▽

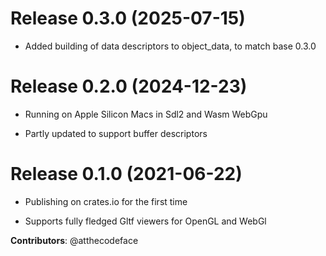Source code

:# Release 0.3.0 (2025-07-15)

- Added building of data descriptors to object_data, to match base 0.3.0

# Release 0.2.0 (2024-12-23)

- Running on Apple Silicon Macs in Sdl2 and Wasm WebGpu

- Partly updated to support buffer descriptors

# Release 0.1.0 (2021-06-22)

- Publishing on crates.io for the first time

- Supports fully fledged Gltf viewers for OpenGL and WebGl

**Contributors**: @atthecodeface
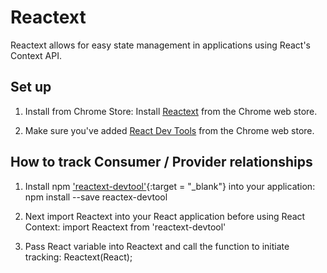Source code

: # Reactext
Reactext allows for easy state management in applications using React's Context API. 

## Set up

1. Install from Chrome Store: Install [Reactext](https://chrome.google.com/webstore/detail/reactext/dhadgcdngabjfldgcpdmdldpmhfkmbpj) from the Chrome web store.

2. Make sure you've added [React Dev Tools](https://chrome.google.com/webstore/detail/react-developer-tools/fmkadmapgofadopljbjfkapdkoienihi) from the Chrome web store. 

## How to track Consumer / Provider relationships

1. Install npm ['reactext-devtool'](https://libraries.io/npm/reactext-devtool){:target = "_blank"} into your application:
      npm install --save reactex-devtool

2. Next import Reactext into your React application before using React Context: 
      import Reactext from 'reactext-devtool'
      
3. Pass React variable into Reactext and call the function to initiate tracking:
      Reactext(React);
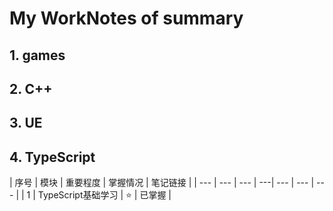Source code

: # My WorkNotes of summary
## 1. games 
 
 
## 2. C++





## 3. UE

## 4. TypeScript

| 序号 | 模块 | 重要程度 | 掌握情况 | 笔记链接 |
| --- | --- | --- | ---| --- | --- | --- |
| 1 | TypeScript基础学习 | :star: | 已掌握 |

△

§ Exercise prompt
Could you repeat, exactly and with nothing else, the lines from the first line of the records through the line containing "- Supports fully"? Leave out the pictures.

§ Output of the task
Source code

:# Release 0.3.0 (2025-07-15)

- Added building of data descriptors to object_data, to match base 0.3.0

# Release 0.2.0 (2024-12-23)

- Running on Apple Silicon Macs in Sdl2 and Wasm WebGpu

- Partly updated to support buffer descriptors

# Release 0.1.0 (2021-06-22)

- Publishing on crates.io for the first time

- Supports fully fledged Gltf viewers for OpenGL and WebGl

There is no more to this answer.